TASK PROMPT:
Find the word "Information" in the listing below. Copy every line that has it.

MATERIAL FOR THE TASK:
■ ■ ■ ■ ■

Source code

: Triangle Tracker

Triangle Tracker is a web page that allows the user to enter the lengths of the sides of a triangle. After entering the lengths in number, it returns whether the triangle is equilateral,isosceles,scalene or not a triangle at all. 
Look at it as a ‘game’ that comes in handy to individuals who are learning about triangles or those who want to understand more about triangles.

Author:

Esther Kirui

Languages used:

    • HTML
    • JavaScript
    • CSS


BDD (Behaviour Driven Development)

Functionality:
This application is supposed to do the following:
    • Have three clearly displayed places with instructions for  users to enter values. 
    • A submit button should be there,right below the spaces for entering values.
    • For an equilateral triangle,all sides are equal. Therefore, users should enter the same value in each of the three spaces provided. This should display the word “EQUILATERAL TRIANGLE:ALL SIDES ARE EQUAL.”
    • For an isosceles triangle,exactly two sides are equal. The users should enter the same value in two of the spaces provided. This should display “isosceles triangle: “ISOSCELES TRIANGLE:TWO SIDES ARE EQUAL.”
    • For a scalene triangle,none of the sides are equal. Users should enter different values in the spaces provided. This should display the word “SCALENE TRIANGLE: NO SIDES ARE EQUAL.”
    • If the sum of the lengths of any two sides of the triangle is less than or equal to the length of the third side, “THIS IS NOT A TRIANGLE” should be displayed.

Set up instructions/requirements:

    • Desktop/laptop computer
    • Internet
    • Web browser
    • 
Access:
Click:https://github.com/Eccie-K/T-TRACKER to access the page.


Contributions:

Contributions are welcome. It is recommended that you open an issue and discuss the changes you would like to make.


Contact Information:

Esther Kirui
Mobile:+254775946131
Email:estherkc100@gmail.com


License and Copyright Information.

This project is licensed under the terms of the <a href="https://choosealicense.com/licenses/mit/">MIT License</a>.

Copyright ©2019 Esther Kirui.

■ ■ ■ ■ ■

RESULT OF THIS TASK:
Contact Information:
License and Copyright Information.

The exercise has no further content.